Among the pitfalls to promoting investment in India is the manner in which agencies such as the National Green Tribunal have blocked the setting up of enterprises on multiple occasions. Each decision of theirs needs to be concluded only through a public hearing and need to be accompanied by a fact sheet showing the cost to the economy if a decision gets taken to stop a unit from coming up. Certainly plants have rights, but so do human beings in India to a decent life, something that environmentalists seldom seem to consider in their prescriptions. Of course, it needs to be repeated that the day needs to soon arrive when a Chief Justice of the Supreme Court will change the way the judiciary functions in the comprehensive manner in how CJI J.S. Verma created the Collegium system and walled off the higher judiciary from external interference in processes of selection.
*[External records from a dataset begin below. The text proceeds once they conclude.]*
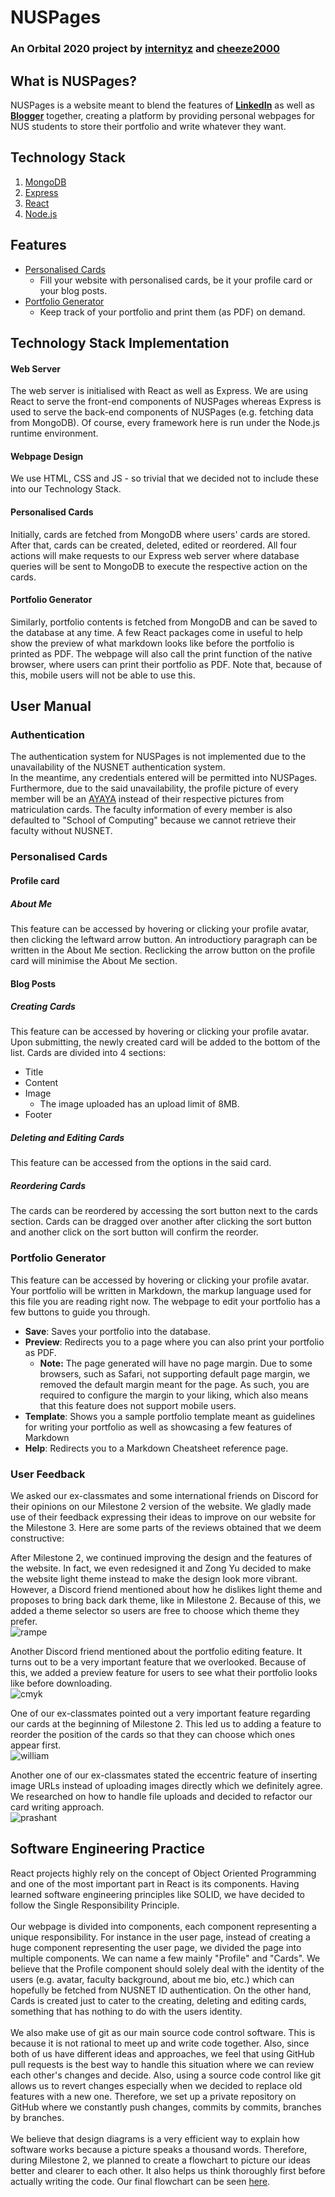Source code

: # NUSPages
### An Orbital 2020 project by [internityz](https://github.com/internityz) and [cheeze2000](https://github.com/cheeze2000)

## What is NUSPages?
NUSPages is a website meant to blend the features of [**LinkedIn**](https://www.linkedin.com/) as well as [**Blogger**](https://www.blogger.com/about/) together, creating a platform by providing personal webpages for NUS students to store their portfolio and write whatever they want.

## Technology Stack
1. [MongoDB](https://www.mongodb.com/)
2. [Express](http://expressjs.com/)
3. [React](https://reactjs.org/)
4. [Node.js](https://nodejs.org/)

## Features
- [Personalised Cards](#personalised-cards)
  - Fill your website with personalised cards, be it your profile card or your blog posts.
- [Portfolio Generator](#portfolio-generator)
  - Keep track of your portfolio and print them (as PDF) on demand.

## Technology Stack Implementation
#### Web Server
The web server is initialised with React as well as Express. We are using React to serve the front-end components of NUSPages whereas Express is used to serve the back-end components of NUSPages (e.g. fetching data from MongoDB). Of course, every framework here is run under the Node.js runtime environment.

#### Webpage Design
We use HTML, CSS and JS - so trivial that we decided not to include these into our Technology Stack.

#### Personalised Cards
Initially, cards are fetched from MongoDB where users' cards are stored. After that, cards can be created, deleted, edited or reordered. All four actions will make requests to our Express web server where database queries will be sent to MongoDB to execute the respective action on the cards.

#### Portfolio Generator
Similarly, portfolio contents is fetched from MongoDB and can be saved to the database at any time. A few React packages come in useful to help show the preview of what markdown looks like before the portfolio is printed as PDF. The webpage will also call the print function of the native browser, where users can print their portfolio as PDF. Note that, because of this, mobile users will not be able to use this.

## User Manual
### Authentication
The authentication system for NUSPages is not implemented due to the unavailability of the NUSNET authentication system. \
In the meantime, any credentials entered will be permitted into NUSPages. \
Furthermore, due to the said unavailability, the profile picture of every member will be an [AYAYA](https://www.frankerfacez.com/emoticon/162146-AYAYA) instead of their respective pictures from matriculation cards. The faculty information of every member is also defaulted to "School of Computing" because we cannot retrieve their faculty without NUSNET.

### Personalised Cards
#### Profile card
##### About Me
This feature can be accessed by hovering or clicking your profile avatar, then clicking the leftward arrow button. An introductiory paragraph can be written in the About Me section. Reclicking the arrow button on the profile card will minimise the About Me section.

#### Blog Posts
##### Creating Cards
This feature can be accessed by hovering or clicking your profile avatar. Upon submitting, the newly created card will be added to the bottom of the list. Cards are divided into 4 sections:
- Title
- Content
- Image
  - The image uploaded has an upload limit of 8MB.
- Footer

##### Deleting and Editing Cards
This feature can be accessed from the options in the said card.

##### Reordering Cards
The cards can be reordered by accessing the sort button next to the cards section. Cards can be dragged over another after clicking the sort button and another click on the sort button will confirm the reorder.

### Portfolio Generator
This feature can be accessed by hovering or clicking your profile avatar. Your portfolio will be written in Markdown, the markup language used for this file you are reading right now. The webpage to edit your portfolio has a few buttons to guide you through.
- **Save**: Saves your portfolio into the database.
- **Preview**: Redirects you to a page where you can also print your portfolio as PDF.
  - **Note:** The page generated will have no page margin. Due to some browsers, such as Safari, not supporting default page margin, we removed the default margin meant for the page. As such, you are required to configure the margin to your liking, which also means that this feature does not support mobile users.
- **Template**: Shows you a sample portfolio template meant as guidelines for writing your portfolio as well as showcasing a few features of Markdown
- **Help**: Redirects you to a Markdown Cheatsheet reference page.

### User Feedback
We asked our ex-classmates and some international friends on Discord for their opinions on our Milestone 2 version of the website. We gladly made use of their feedback expressing their ideas to improve on our website for the Milestone 3. Here are some parts of the reviews obtained that we deem constructive:

After Milestone 2, we continued improving the design and the features of the website. In fact, we even redesigned it and Zong Yu decided to make the website light theme instead to make the design look more vibrant. However, a Discord friend mentioned about how he dislikes light theme and proposes to bring back dark theme, like in Milestone 2. Because of this, we added a theme selector so users are free to choose which theme they prefer. \
![rampe](https://cdn.discordapp.com/attachments/687552705144684558/736939345780670464/unknown.png)

Another Discord friend mentioned about the portfolio editing feature. It turns out to be a very important feature that we overlooked. Because of this, we added a preview feature for users to see what their portfolio looks like before downloading. \
![cmyk](https://cdn.discordapp.com/attachments/687552705144684558/736945086100668416/unknown.png)

One of our ex-classmates pointed out a very important feature regarding our cards at the beginning of Milestone 2. This led us to adding a feature to reorder the position of the cards so that they can choose which ones appear first. \
![william](https://cdn.discordapp.com/attachments/687552705144684558/736950689422508123/unknown.png)

Another one of our ex-classmates stated the eccentric feature of inserting image URLs instead of uploading images directly which we definitely agree. We researched on how to handle file uploads and decided to refactor our card writing approach. \
![prashant](https://cdn.discordapp.com/attachments/687552705144684558/736953822148296734/unknown.png)

## Software Engineering Practice
React projects highly rely on the concept of Object Oriented Programming and one of the most important part in React is its components. Having learned software engineering principles like SOLID, we have decided to follow the Single Responsibility Principle. \
\
Our webpage is divided into components, each component representing a unique responsibility. For instance in the user page, instead of creating a huge component representing the user page, we divided the page into multiple components. We can name a few mainly "Profile" and "Cards". We believe that the Profile component should solely deal with the identity of the users (e.g. avatar, faculty background, about me bio, etc.) which can hopefully be fetched from NUSNET ID authentication. On the other hand, Cards is created just to cater to the creating, deleting and editing cards, something that has nothing to do with the users identity. \
\
We also make use of git as our main source code control software. This is because it is not rational to meet up and write code together. Also, since both of us have different ideas and approaches, we feel that using GitHub pull requests is the best way to handle this situation where we can review each other's changes and decide. Also, using a source code control like git allows us to revert changes especially when we decided to replace old features with a new one. Therefore, we set up a private repository on GitHub where we constantly push changes, commits by commits, branches by branches. \
\
We believe that design diagrams is a very efficient way to explain how software works because a picture speaks a thousand words. Therefore, during Milestone 2, we planned to create a flowchart to picture our ideas better and clearer to each other. It also helps us think thoroughly first before actually writing the code. Our final flowchart can be seen [here](https://cdn.discordapp.com/attachments/437471715975757834/737320273199628419/unknown.png).

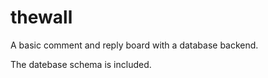 thewall
=======

A basic comment and reply board with a database backend.

The datebase schema is included. 
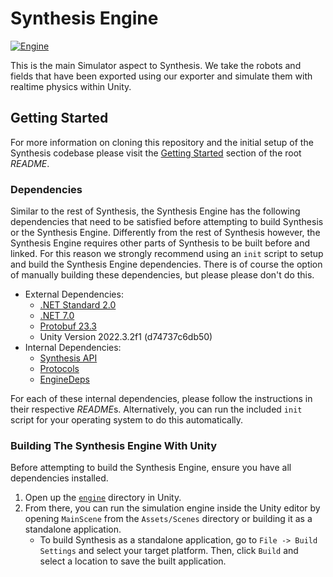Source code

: # Synthesis Engine

[![Engine](https://github.com/Autodesk/synthesis/actions/workflows/Engine.yml/badge.svg?branch=master)](https://github.com/Autodesk/synthesis/actions/workflows/Engine.yml)

This is the main Simulator aspect to Synthesis. We take the robots and fields that have been exported using our exporter and simulate them with realtime physics within Unity.

## Getting Started

For more information on cloning this repository and the initial setup of the Synthesis codebase please visit the [Getting Started](/README.md#getting-started) section of the root *README*.

### Dependencies

Similar to the rest of Synthesis, the Synthesis Engine has the following dependencies that need to be satisfied before attempting to build Synthesis or the Synthesis Engine. Differently from the rest of Synthesis however, the Synthesis Engine requires other parts of Synthesis to be built before and linked. For this reason we strongly recommend using an `init` script to setup and build the Synthesis Engine dependencies. There is of course the option of manually building these dependencies, but please please don't do this.

- External Dependencies:
  - [.NET Standard 2.0](https://learn.microsoft.com/en-us/dotnet/standard/net-standard?tabs=net-standard-1-0)
  - [.NET 7.0](https://dotnet.microsoft.com/en-us/download/dotnet/7.0)
  - [Protobuf 23.3](https://github.com/protocolbuffers/protobuf/releases/tag/v23.3)
  - Unity Version 2022.3.2f1 (d74737c6db50)
- Internal Dependencies:
  - [Synthesis API](/api)
  - [Protocols](/protocols/)
  - [EngineDeps](/engine/EngineDeps/)

For each of these internal dependencies, please follow the instructions in their respective *README*s. Alternatively, you can run the included `init` script for your operating system to do this automatically.

### Building The Synthesis Engine With Unity

Before attempting to build the Synthesis Engine, ensure you have all dependencies installed.

1. Open up the [`engine`](/engine/) directory in Unity.
2. From there, you can run the simulation engine inside the Unity editor by opening `MainScene` from the `Assets/Scenes` directory or building it as a standalone application.
    - To build Synthesis as a standalone application, go to `File -> Build Settings` and select your target platform. Then, click `Build` and select a location to save the built application.
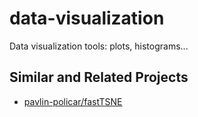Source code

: # data-visualization
Data visualization tools: plots, histograms...

## Similar and Related Projects
- [pavlin-policar/fastTSNE](https://github.com/pavlin-policar/fastTSNE)
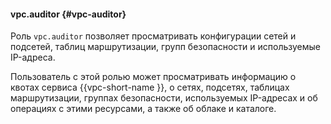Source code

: #### vpc.auditor {#vpc-auditor}

Роль `vpc.auditor` позволяет просматривать конфигурации сетей и подсетей, таблиц маршрутизации, групп безопасности и используемые IP-адреса.

Пользователь с этой ролью может просматривать информацию о квотах сервиса {{vpc-short-name }}, о сетях, подсетях, таблицах маршрутизации, группах безопасности, используемых IP-адресах и об операциях с этими ресурсами, а также об облаке и каталоге. 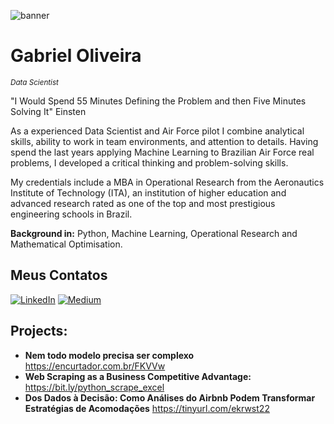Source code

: ![banner](https://github.com/GabrielSOliveir/GabrielSOliveir/assets/130519466/33872591-5376-43ec-ae42-345ea8da16da)
# Gabriel Oliveira
<sub>*Data Scientist*</sub>

"I Would Spend 55 Minutes Defining the Problem and then Five Minutes Solving It" Einsten

As a experienced Data Scientist and Air Force pilot I combine analytical skills, ability to work in team environments, and attention to details. Having spend the last years applying Machine Learning to Brazilian Air Force real problems, I developed a critical thinking and problem-solving skills.

My credentials include a MBA in Operational Research from the Aeronautics Institute of Technology (ITA), an institution of higher education and advanced research rated as one of the top and most prestigious engineering schools in Brazil.

**Background in:** Python, Machine Learning, Operational Research and Mathematical Optimisation.

## Meus Contatos

[![LinkedIn](https://img.icons8.com/ios-filled/50/0077b5/linkedin.png)](https://www.linkedin.com/in/gabriel-oliveira-1aa212270)
[![Medium](https://img.icons8.com/ios-filled/50/000000/medium-new.png)](https://medium.com/@goliveira11232)

## Projects:

* **Nem todo modelo precisa ser complexo** https://encurtador.com.br/FKVVw 
* **Web Scraping as a Business Competitive Advantage:** https://bit.ly/python_scrape_excel
* **Dos Dados à Decisão: Como Análises do Airbnb Podem Transformar Estratégias de Acomodações** https://tinyurl.com/ekrwst22



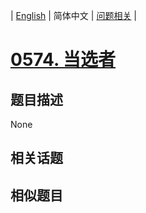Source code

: 
| [English](README_EN.md) | 简体中文 | [问题相关](QUESTION.md) |
# [0574. 当选者](https://leetcode-cn.com/problems/winning-candidate/)
## 题目描述
None
## 相关话题

## 相似题目

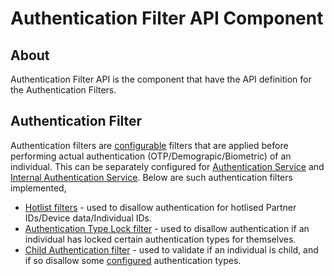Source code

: # Authentication Filter API Component
## About
Authentication Filter API is the component that have the API definition for the Authentication Filters. 

## Authentication Filter
Authentication filters are [configurable](https://github.com/mosip/mosip-config) filters that are applied before performing actual authentication (OTP/Demograpic/Biometric) of an individual. 
This can be separately configured for [Authentication Service](../authentication-service) and [Internal Authentication Service](../authentication-internal-service).
Below are such authentication filters implemented, 
* [Hotlist filters](../authentication-hotlistfilter-impl) - used to disallow authentication for hotlised Partner IDs/Device data/Individual IDs.
* [Authentication Type Lock filter](../authentication-authtypelockfilter-impl) - used to disallow authentication if an individual has locked certain authentication types for themselves.
* [Child Authentication filter](https://github.com/mosip/mosip-ref-impl/tree/1.2.0-rc2/authentication/authentication-childauthfilter-impl) - used to validate if an individual is child, and if so disallow some [configured](https://github.com/mosip/mosip-config) authentication types.

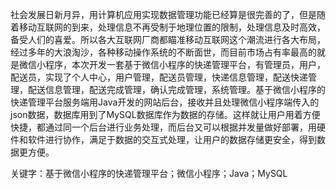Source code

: 社会发展日新月异，用计算机应用实现数据管理功能已经算是很完善的了，但是随着移动互联网的到来，处理信息不再受制于地理位置的限制，处理信息及时高效，备受人们的喜爱。所以各大互联网厂商都瞄准移动互联网这个潮流进行各大布局，经过多年的大浪淘沙，各种移动操作系统的不断面世，而目前市场占有率最高的就是微信小程序，本次开发一套基于微信小程序的快递管理平台，有管理员，用户，配送员，实现了个人中心，用户管理，配送员管理，快递信息管理，配送快递管理，配送信息管理，配送完成管理，确认完成管理，系统管理。基于微信小程序的快递管理平台服务端用Java开发的网站后台，接收并且处理微信小程序端传入的json数据，数据库用到了MySQL数据库作为数据的存储。这样就让用户用着方便快捷，都通过同一个后台进行业务处理，而后台又可以根据并发量做好部署，用硬件和软件进行协作，满足于数据的交互式处理，让用户的数据存储更安全，得到数据更方便。

关键字：基于微信小程序的快递管理平台；微信小程序；Java；MySQL
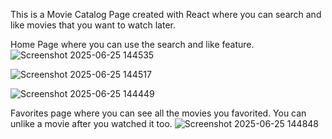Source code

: This is a Movie Catalog Page created with React where you can search and like movies that you want to watch later.



Home Page where you can use the search and like feature.
![Screenshot 2025-06-25 144535](https://github.com/user-attachments/assets/777754b9-473c-4e11-addd-c72e0d8245ce)


![Screenshot 2025-06-25 144517](https://github.com/user-attachments/assets/12659e48-a09c-478e-8e30-077cfa853ac0)


![Screenshot 2025-06-25 144449](https://github.com/user-attachments/assets/9a1e8d38-4fe0-4b82-a643-a8c11f83ebfb)

Favorites page where you can see all the movies you favorited. You can unlike a movie after you watched it too.
![Screenshot 2025-06-25 144848](https://github.com/user-attachments/assets/3885473e-194f-4fde-9245-9b35b105380e)
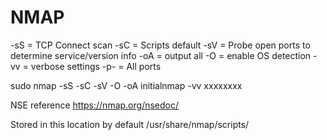 # NMAP

-sS = TCP Connect scan
-sC = Scripts default
-sV = Probe open ports to determine service/version info
-oA = output all
-O = enable OS detection
-vv = verbose settings
-p- = All ports

sudo nmap -sS -sC -sV -O -oA initialnmap -vv xxxxxxxx

NSE reference
https://nmap.org/nsedoc/

Stored in this location by default
/usr/share/nmap/scripts/
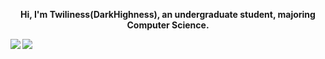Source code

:  <div align="center">
        <p strong style="font-weight: bold;">
            Hi, I'm Twiliness(DarkHighness), an undergraduate student, majoring Computer Science.
        </p>
    </div>
    <div>
        <a href="https://github.com/DarkHighness">
            <img align="left"
                src="https://github-readme-stats.vercel.app/api?username=DarkHighness&show_icons=true&icon_color=805AD5&text_color=718096&bg_color=ffffff&hide_border=true&count_private=true" />
        </a>
        <a href="https://github.com/DarkHighness">
            <img align="left" src="https://github-readme-stats.vercel.app/api/top-langs/?username=DarkHighness&show_icons=true&icon_color=805AD5&text_color=718096&bg_color=ffffff&hide_border=true&count_private=true">
        </a>
</div>
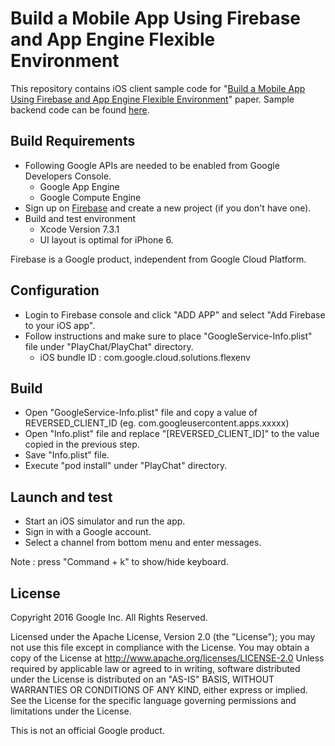 # Build a Mobile App Using  Firebase and App Engine Flexible Environment
This repository contains iOS client sample code for "[Build a Mobile App Using  Firebase and App Engine Flexible Environment](https://cloud.google.com/solutions/mobile/mobile-firebase-appengine-flexible)" paper. Sample backend code can be found [here](https://github.com/GoogleCloudPlatform/firebase-appengine-backend).

## Build Requirements
- Following Google APIs are needed to be enabled from Google Developers Console.
  - Google App Engine
  - Google Compute Engine
- Sign up on [Firebase](https://firebase.google.com/) and create a new project (if you don't have one).
- Build and test environment
  - Xcode Version 7.3.1
  - UI layout is optimal for iPhone 6.

Firebase is a Google product, independent from Google Cloud Platform.

## Configuration
- Login to Firebase console and click "ADD APP" and select "Add Firebase to your iOS app".
- Follow instructions and make sure to place "GoogleService-Info.plist" file under "PlayChat/PlayChat" directory.
  - iOS bundle ID : com.google.cloud.solutions.flexenv

## Build
- Open "GoogleService-Info.plist" file and copy a value of REVERSED_CLIENT_ID (eg. com.googleusercontent.apps.xxxxx)
- Open "Info.plist" file and replace "[REVERSED_CLIENT_ID]" to the value copied in the previous step.
- Save "Info.plist" file.
- Execute "pod install" under "PlayChat" directory.

## Launch and test
- Start an iOS simulator and run the app.
- Sign in with a Google account.
- Select a channel from bottom menu and enter messages.

Note : press "Command + k" to show/hide keyboard.

## License
 Copyright 2016 Google Inc. All Rights Reserved.

 Licensed under the Apache License, Version 2.0 (the "License"); you may not use this file except in compliance with the License. You may obtain a copy of the License at
      http://www.apache.org/licenses/LICENSE-2.0
Unless required by applicable law or agreed to in writing, software distributed under the License is distributed on an "AS-IS" BASIS, WITHOUT WARRANTIES OR CONDITIONS OF ANY KIND, either express or implied.  See the License for the specific language governing permissions and limitations under the License.

This is not an official Google product.

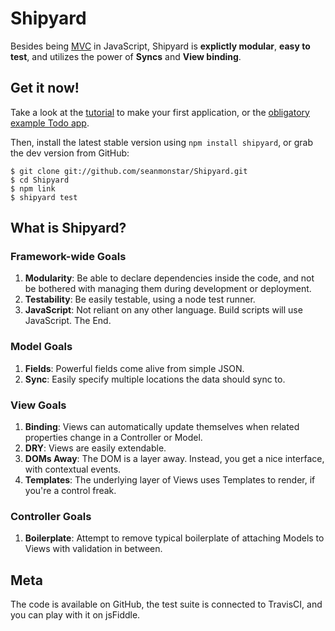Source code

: Shipyard
===========

Besides being [MVC][mvc] in JavaScript, Shipyard is __explictly
modular__, __easy to test__, and utilizes the power of __Syncs__ and
__View binding__.

Get it now!
-----------

Take a look at the [tutorial](./topics/tutorial.md) to make your first
application, or the [obligatory example Todo app][todo].

Then, install the latest stable version using `npm install shipyard`, or
grab the dev version from GitHub:

	$ git clone git://github.com/seanmonstar/Shipyard.git
	$ cd Shipyard
	$ npm link
	$ shipyard test

What is Shipyard?
-----------------

### Framework-wide Goals

1. __Modularity__: Be able to declare dependencies inside the code, and not be bothered with managing them during development or deployment.
2. __Testability__: Be easily testable, using a node test runner.
3. __JavaScript__: Not reliant on any other language. Build scripts will use JavaScript. The End.

### Model Goals

1. __Fields__: Powerful fields come alive from simple JSON.
2. __Sync__: Easily specify multiple locations the data should sync to.

### View Goals

1. __Binding__: Views can automatically update themselves when related
   properties change in a Controller or Model.
2. __DRY__: Views are easily extendable.
3. __DOMs Away__: The DOM is a layer away. Instead, you get a nice
   interface, with contextual events.
4. __Templates__: The underlying layer of Views uses Templates to
   render, if you're a control freak.

### Controller Goals

1. __Boilerplate__: Attempt to remove typical boilerplate of attaching
   Models to Views with validation in between.

Meta
----

The code is available on GitHub, the test suite is connected to
TravisCI, and you can play with it on jsFiddle.

[mvc]: http://en.wikipedia.org/wiki/Model%E2%80%93view]E2%80%93controller
[todo]: /Shipyard/examples/tasks/
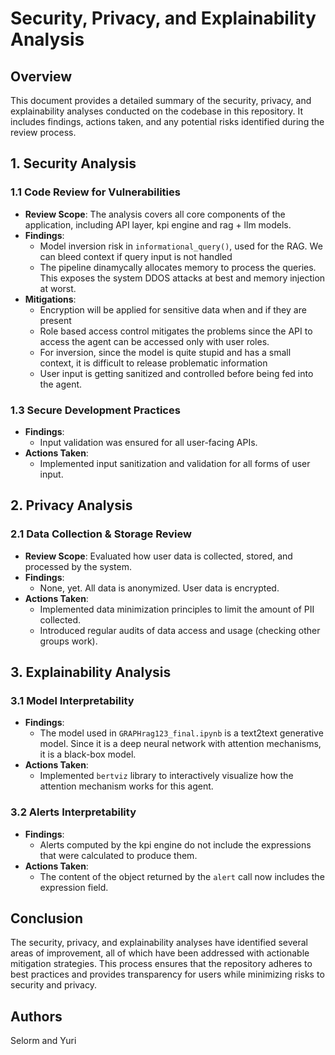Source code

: # Security, Privacy, and Explainability Analysis

## Overview

This document provides a detailed summary of the security, privacy, and explainability analyses conducted on the codebase in this repository. It includes findings, actions taken, and any potential risks identified during the review process.

## 1. Security Analysis

### 1.1 Code Review for Vulnerabilities
- **Review Scope**: The analysis covers all core components of the application, including API layer, kpi engine and rag + llm models.
- **Findings**:
    - Model inversion risk in `informational_query()`, used for the RAG. We can bleed context if query input is not handled
    - The pipeline dinamycally allocates memory to process the queries. This exposes the system DDOS attacks at best and memory injection at worst. 
- **Mitigations**:
    - Encryption will be applied for sensitive data when and if they are present
    - Role based access control mitigates the problems since the API to access the agent can be accessed only with user roles.
    - For inversion, since the model is quite stupid and has a small context, it is difficult to release problematic information
    - User input is getting sanitized and controlled before being fed into the agent.

### 1.3 Secure Development Practices
- **Findings**:
    - Input validation was ensured for all user-facing APIs.
- **Actions Taken**: 
    - Implemented input sanitization and validation for all forms of user input.

## 2. Privacy Analysis

### 2.1 Data Collection & Storage Review
- **Review Scope**: Evaluated how user data is collected, stored, and processed by the system.
- **Findings**:
    - None, yet. All data is anonymized. User data is encrypted.
- **Actions Taken**:
    - Implemented data minimization principles to limit the amount of PII collected.
    - Introduced regular audits of data access and usage (checking other groups work).

## 3. Explainability Analysis

### 3.1 Model Interpretability
- **Findings**:
    - The model used in `GRAPHrag123_final.ipynb` is a text2text generative model. Since it is a deep neural network with attention mechanisms, it is a black-box model.
- **Actions Taken**:
    - Implemented `bertviz` library to interactively visualize how the attention mechanism works for this agent.

### 3.2 Alerts Interpretability
- **Findings**:
    - Alerts computed by the kpi engine do not include the expressions that were calculated to produce them. 
- **Actions Taken**:
    - The content of the object returned by the `alert` call now includes the expression field.

## Conclusion

The security, privacy, and explainability analyses have identified several areas of improvement, all of which have been addressed with actionable mitigation strategies. This process ensures that the repository adheres to best practices and provides transparency for users while minimizing risks to security and privacy.

## Authors

Selorm and Yuri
Courts need not only more judges and staff but far less cases that each takes up, many of which may not be entirely worthy of the court’s time. Timelines need to be fixed such that the maximum period for a case to be finally decided does not exceed five years, while the median time should be a year or less. The Supreme Court and the Law Ministry need to work together on such an overhaul of a system that has some of the finest juristic talent in the world.

(5) If India is to seriously compete with China in becoming a global manufacturing hub, what is needed is to establish pre-fabricated housing complexes for temporary workers around manufacturing complexes. Such housing is an essential part of infrastructure and need to be developed at speed, so that the next pandemic (and there will be more) does not cause the problems seen in Mumbai and Delhi during the Covid-19 outbreak. Such housing will also incentivise migrant labour to return to locations where they are needed.

(6) Expansion of the education sector needs special attention, especially the use of online methods. Educational and entertainment programs designed for migrant labourers could also be developed under the Skill India rubric. The use of online systems for teaching needs to be encouraged. A way to garner jobs and resources would be to assist in setting up individuals with language skills to launch online courses in the English language for those in other parts of the world seeking to learn the international link language. India could be the world champion in the teaching of English as a second language across the world. Other centres could train teachers in Portuguese to enable them to go to Brazil and others in Russian to enable migration to another country needing an influx from outside that is compatible with the culture and disposition of the Russian people, who are among the most admirable in the world. India lost the chance under Jawaharlal Nehru and Indira Gandhi to send millions to countries such as the UK that at the time welcomed immigration. Given the immense goodwill President Jair Bolsanaro and President Vladimir Putin have for Prime Minister Modi, certainly hundreds of thousands of law-abiding citizens from this country could be welcomed in giant states that have immense gaps in their existing manpower, including in schools, farms and health facilities.

The strong action in the health field taken by Prime Minister Modi appears to be ensuring that India escapes the worst of the Covid-19 disaster, and will soon be on the road to the pre-Covid-19 situation in terms of health. What is needed is a similar set of actions, this time designed to ensure that the economy emerges from the Covid-19 pandemic in even better shape than when it entered it. This may seem a big ask, but “Modi hai to mumkin hai”.